The online marketing field is constantly shifting — Google updates change the scope of SEO, social media is getting crowded, and email subscribers are a rarity — making it harder for businesses to compete for consumers and grow revenue.
It all boils down to this: it’s not about traffic. It’s not about vanity metrics on social media networks. It is only about conversions. The percentage of users that convert to customers is key to boost your revenue, sales, and ultimately profits. Here’s what you should do to get there:
Design and User Experience
Design usually begins with a project brief, a few emails, and ends with a website. That’s fine, except most websites don’t have the right process in place in between.

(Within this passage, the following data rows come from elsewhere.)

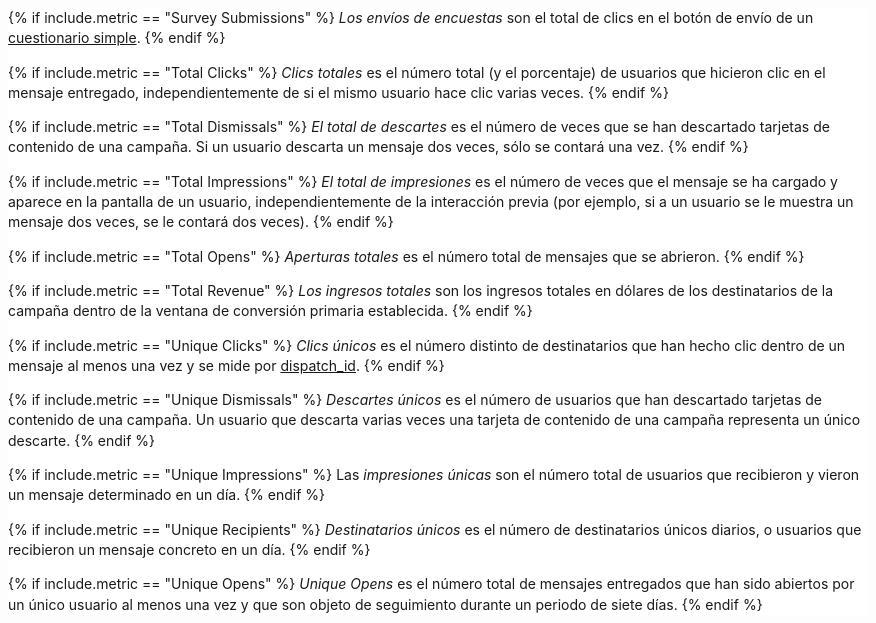 {% if include.metric == "Survey Submissions" %}
<i>Los envíos de encuestas</i> son el total de clics en el botón de envío de un <a href='https://braze.com/docs/user_guide/message_building_by_channel/in-app_messages/templates/simple_survey/'>cuestionario simple</a>.
{% endif %}

{% if include.metric == "Total Clicks" %}
<i>Clics totales</i> es el número total (y el porcentaje) de usuarios que hicieron clic en el mensaje entregado, independientemente de si el mismo usuario hace clic varias veces.
{% endif %}

{% if include.metric == "Total Dismissals" %}
<i>El total de descartes</i> es el número de veces que se han descartado tarjetas de contenido de una campaña. Si un usuario descarta un mensaje dos veces, sólo se contará una vez.
{% endif %}

{% if include.metric == "Total Impressions" %}
<i>El total de impresiones</i> es el número de veces que el mensaje se ha cargado y aparece en la pantalla de un usuario, independientemente de la interacción previa (por ejemplo, si a un usuario se le muestra un mensaje dos veces, se le contará dos veces).
{% endif %}

{% if include.metric == "Total Opens" %}
<i>Aperturas totales</i> es el número total de mensajes que se abrieron.
{% endif %}

{% if include.metric == "Total Revenue" %}
<i>Los ingresos totales</i> son los ingresos totales en dólares de los destinatarios de la campaña dentro de la ventana de conversión primaria establecida.
{% endif %}

{% if include.metric == "Unique Clicks" %}
<i>Clics únicos</i> es el número distinto de destinatarios que han hecho clic dentro de un mensaje al menos una vez y se mide por <a href='https://braze.com/docs/help/help_articles/data/dispatch_id/'>dispatch_id</a>.
{% endif %}

{% if include.metric == "Unique Dismissals" %}
<i>Descartes únicos</i> es el número de usuarios que han descartado tarjetas de contenido de una campaña. Un usuario que descarta varias veces una tarjeta de contenido de una campaña representa un único descarte.
{% endif %}



{% if include.metric == "Unique Impressions" %}
Las <i>impresiones únicas</i> son el número total de usuarios que recibieron y vieron un mensaje determinado en un día.
{% endif %}

{% if include.metric == "Unique Recipients" %}
<i>Destinatarios únicos</i> es el número de destinatarios únicos diarios, o usuarios que recibieron un mensaje concreto en un día.
{% endif %}

{% if include.metric == "Unique Opens" %}
<i>Unique Opens</i> es el número total de mensajes entregados que han sido abiertos por un único usuario al menos una vez y que son objeto de seguimiento durante un periodo de siete días.
{% endif %}
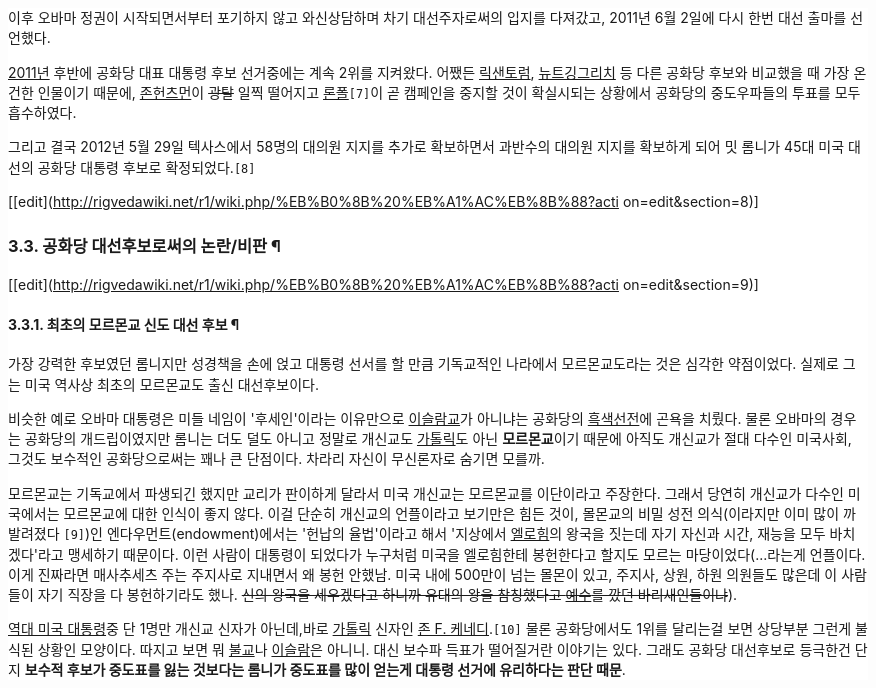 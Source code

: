   

이후 오바마 정권이 시작되면서부터 포기하지 않고 와신상담하며 차기 대선주자로써의 입지를 다져갔고, 2011년 6월 2일에 다시 한번 대선
출마를 선언했다.

  

[2011년](2011%EB%85%84.md) 후반에 공화당 대표 대통령 후보 선거중에는 계속 2위를 지켜왔다. 어쨌든 [릭샌토럼](%EB%A6%AD%20%EC%83%8C%ED%86%A0%EB%9F%BC.md), [뉴트깅그리치](%EB%89%B4%ED%8A%B8%20%EA%B9%85%EA%B7%B8%EB%A6%AC%EC%B9%98.md) 등 다른
공화당 후보와 비교했을 때 가장 온건한 인물이기 때문에, [존헌츠먼](%EC%A1%B4%20%ED%97%8C%EC%B8%A0%EB%A8%BC.md)이 <del>광탈</del> 일찍 떨어지고 [론폴](%EB%A1%A0%20%ED%8F%B4.md)`[7]`이 곧 캠페인을 중지할 것이 확실시되는 상황에서 공화당의 중도우파들의 투표를
모두 흡수하였다.

  

그리고 결국 2012년 5월 29일 텍사스에서 58명의 대의원 지지를 추가로 확보하면서 과반수의 대의원 지지를 확보하게 되어 밋 롬니가
45대 미국 대선의 공화당 대통령 후보로 확정되었다.`[8]`

  

[[edit](http://rigvedawiki.net/r1/wiki.php/%EB%B0%8B%20%EB%A1%AC%EB%8B%88?acti
on=edit&section=8)]

### 3.3. 공화당 대선후보로써의 논란/비판 ¶

  

[[edit](http://rigvedawiki.net/r1/wiki.php/%EB%B0%8B%20%EB%A1%AC%EB%8B%88?acti
on=edit&section=9)]

#### 3.3.1. 최초의 모르몬교 신도 대선 후보 ¶

가장 강력한 후보였던 롬니지만 성경책을 손에 얹고 대통령 선서를 할 만큼 기독교적인 나라에서 모르몬교도라는 것은 심각한 약점이었다. 실제로
그는 미국 역사상 최초의 모르몬교도 출신 대선후보이다.

  

비슷한 예로 오바마 대통령은 미들 네임이 '후세인'이라는 이유만으로
[이슬람교](%EC%9D%B4%EC%8A%AC%EB%9E%8C%EA%B5%90.md)가 아니냐는 공화당의
[흑색선전](%ED%9D%91%EC%83%89%EC%84%A0%EC%A0%84.md)에 곤욕을 치뤘다. 물론 오바마의 경우는 공화당의
개드립이였지만 롬니는 더도 덜도 아니고 정말로 개신교도 [가톨릭](%EA%B0%80%ED%86%A8%EB%A6%AD.md)도 아닌
**모르몬교**이기 때문에 아직도 개신교가 절대 다수인 미국사회, 그것도 보수적인 공화당으로써는 꽤나 큰 단점이다. 차라리 자신이 무신론자로
숨기면 모를까.

  

모르몬교는 기독교에서 파생되긴 했지만 교리가 판이하게 달라서 미국 개신교는 모르몬교를 이단이라고 주장한다. 그래서 당연히 개신교가 다수인
미국에서는 모르몬교에 대한 인식이 좋지 않다. 이걸 단순히 개신교의 언플이라고 보기만은 힘든 것이, 몰몬교의 비밀 성전 의식(이라지만 이미
많이 까발려졌다 `[9]`)인 엔다우먼트(endowment)에서는 '헌납의 율법'이라고 해서 '지상에서
[엘로힘](%EC%97%98%EB%A1%9C%ED%9E%98.md)의 왕국을 짓는데 자기 자신과 시간, 재능을 모두 바치겠다'라고
맹세하기 때문이다. 이런 사람이 대통령이 되었다가 누구처럼 미국을 엘로힘한테 봉헌한다고 할지도 모르는 마당이었다(...라는게 언플이다. 이게
진짜라면 매사추세츠 주는 주지사로 지내면서 왜 봉헌 안했남. 미국 내에 500만이 넘는 몰몬이 있고, 주지사, 상원, 하원 의원들도 많은데
이 사람들이 자기 직장을 다 봉헌하기라도 했나. <del>신의 왕국을 세우겠다고 하니까 유대의 왕을 참칭했다고
[예수](%EC%98%88%EC%88%98.md)를 깠던 바리새인들이냐</del>).

  

[역대 미국 대통령](%EC%97%AD%EB%8C%80%20%EB%AF%B8%EA%B5%AD%20%EB%8C%80%ED%86%B5%EB%A0%B9.md)중 단 1명만 개신교 신자가 아닌데,바로 [가톨릭](%EA%B0%80%ED%86%A8%EB%A6%AD.md) 신자인
[존 F. 케네디](%EC%A1%B4%20F.%20%EC%BC%80%EB%84%A4%EB%94%94.md).`[10]` 물론
공화당에서도 1위를 달리는걸 보면 상당부분 그런게 불식된 상황인 모양이다. 따지고 보면 뭐
[불교](%EB%B6%88%EA%B5%90.md)나 [이슬람](%EC%9D%B4%EC%8A%AC%EB%9E%8C.md)은 아니니.
대신 보수파 득표가 떨어질거란 이야기는 있다. 그래도 공화당 대선후보로 등극한건 단지 **보수적 후보가 중도표를 잃는 것보다는 롬니가
중도표를 많이 얻는게 대통령 선거에 유리하다는 판단 때문**.
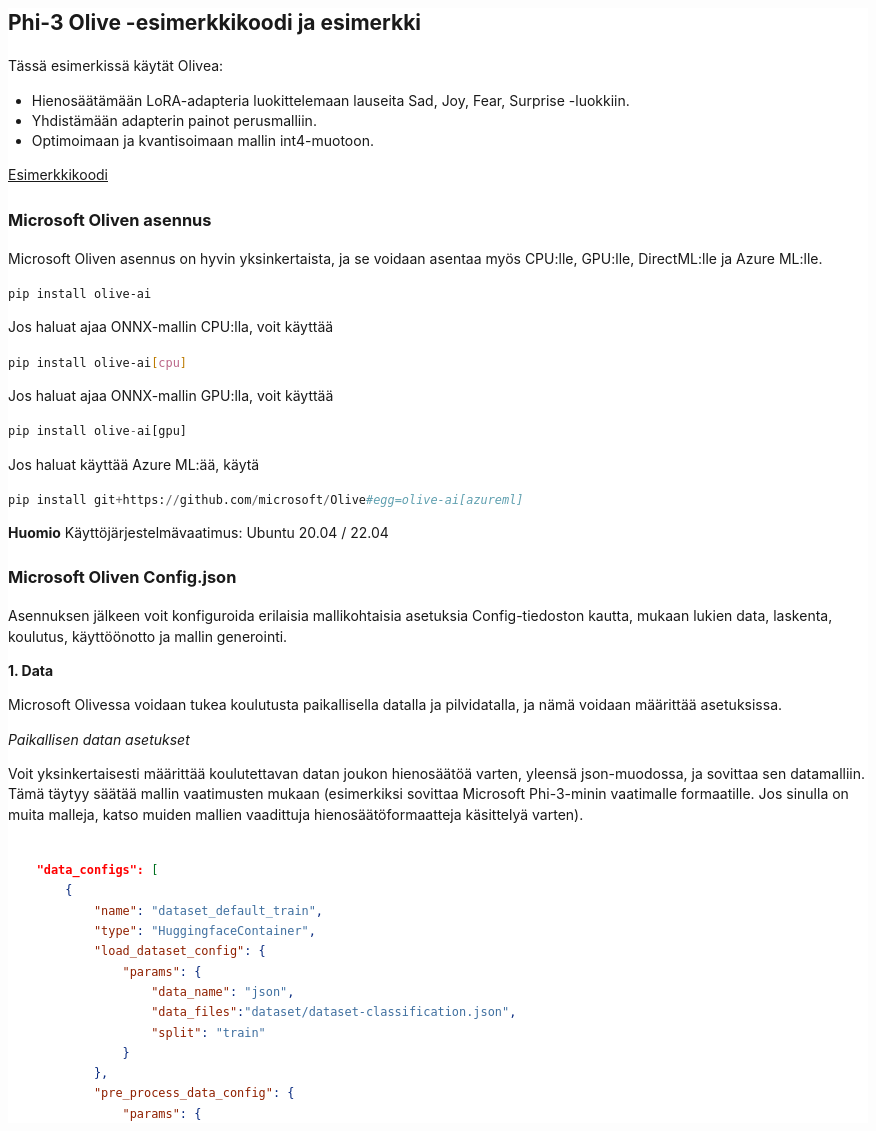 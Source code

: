 ## Phi-3 Olive -esimerkkikoodi ja esimerkki
Tässä esimerkissä käytät Olivea:

- Hienosäätämään LoRA-adapteria luokittelemaan lauseita Sad, Joy, Fear, Surprise -luokkiin.
- Yhdistämään adapterin painot perusmalliin.
- Optimoimaan ja kvantisoimaan mallin int4-muotoon.

[Esimerkkikoodi](../../code/03.Finetuning/olive-ort-example/README.md)

### Microsoft Oliven asennus

Microsoft Oliven asennus on hyvin yksinkertaista, ja se voidaan asentaa myös CPU:lle, GPU:lle, DirectML:lle ja Azure ML:lle.

```bash
pip install olive-ai
```

Jos haluat ajaa ONNX-mallin CPU:lla, voit käyttää

```bash
pip install olive-ai[cpu]
```

Jos haluat ajaa ONNX-mallin GPU:lla, voit käyttää

```python
pip install olive-ai[gpu]
```

Jos haluat käyttää Azure ML:ää, käytä

```python
pip install git+https://github.com/microsoft/Olive#egg=olive-ai[azureml]
```

**Huomio**
Käyttöjärjestelmävaatimus: Ubuntu 20.04 / 22.04

### **Microsoft Oliven Config.json**

Asennuksen jälkeen voit konfiguroida erilaisia mallikohtaisia asetuksia Config-tiedoston kautta, mukaan lukien data, laskenta, koulutus, käyttöönotto ja mallin generointi.

**1. Data**

Microsoft Olivessa voidaan tukea koulutusta paikallisella datalla ja pilvidatalla, ja nämä voidaan määrittää asetuksissa.

*Paikallisen datan asetukset*

Voit yksinkertaisesti määrittää koulutettavan datan joukon hienosäätöä varten, yleensä json-muodossa, ja sovittaa sen datamalliin. Tämä täytyy säätää mallin vaatimusten mukaan (esimerkiksi sovittaa Microsoft Phi-3-minin vaatimalle formaatille. Jos sinulla on muita malleja, katso muiden mallien vaadittuja hienosäätöformaatteja käsittelyä varten).

```json

    "data_configs": [
        {
            "name": "dataset_default_train",
            "type": "HuggingfaceContainer",
            "load_dataset_config": {
                "params": {
                    "data_name": "json", 
                    "data_files":"dataset/dataset-classification.json",
                    "split": "train"
                }
            },
            "pre_process_data_config": {
                "params": {
```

OliGarder talks about using feedback for landing page optimization, but it applies to overall design as well.
Think like your customers first, figure out why your design might not work, put up a prototype, do research, ask for feedback, and that’s when you should go back to the labs (it’s not over yet, but it’s a good start).
Site Speed and Going Customer First
How does the speed of your site affect e-commerce revenue? It takes more than you think. Here are some stats of revenue impacts from slow loading pages:
- 47% percent of consumers expect to wait no more than two seconds for a web page to render.
- 42% of online shoppers said quick page loading is important to their site loyalty.
- 23% of dissatisfied online shoppers attributed their dissatisfaction to the website being too slow or taking too long to render.
- Another 17% reported dissatisfaction due to site crashes or error messages they received.
(Source: Research done by Forrester Consulting)
The point is, online users are impatient.
Here’s a an Infographic from Kissmetrics.com that tells you how impatient online users are:
On KISSmetrics, AlisiaKrush wrote a handy list of 15 hazards that can crush your e-commerce store load time. Realene Wilson of WPMU Dev – in line with Google’s Recommendations – suggests using Caching tools, compressing images, minifying HTML, CSS, and JavaScript, cutting down on HTTP requests, and optimizing database performance.The lesson? Speed it up, or get crushed.
Importance of Design for E-commerce
Design isn’t just about HTML5, CSS3, and JavaScript. It’s a visual rendition of your brand appeal. Talk “appeal” and you’d have to make every design element work for your conversion. You absolutely can’t afford to have anything vague. Look at these two examples from BidSketch and Unbounce.com below. Do you see anything fancy? Are they “beautiful” when compared to how “effective” they are?
BidSketch
Unbounce
What’s your take on it?
Weeding Out Design-Specific Conversion Killers
Talking about how design affects conversions, you can’t help but think of about conversion killers. Dr. Karl Banks has this list of gruesome conversion killers, thanks to Conversion Rate Experts, presented at ThinkVisibility.
[slideshare id=5138293&doc=conversion-killingmistakesslidesasgiven-100906073848-phpapp01]
(Source: Gruesome conversion-killing mistakes from Conversion Rate Experts)
Steer clear of visually confusing elements, sliders, sketchy testimonials, unnecessary trust badges (in the wrong places), inconsistent visuals, wrong colors, and many others, as Sean Ellis of Unbounce points out. Further, say goodbye to Nuke Buttons like “empty cart”, “Your session has expired”, and “reset form”.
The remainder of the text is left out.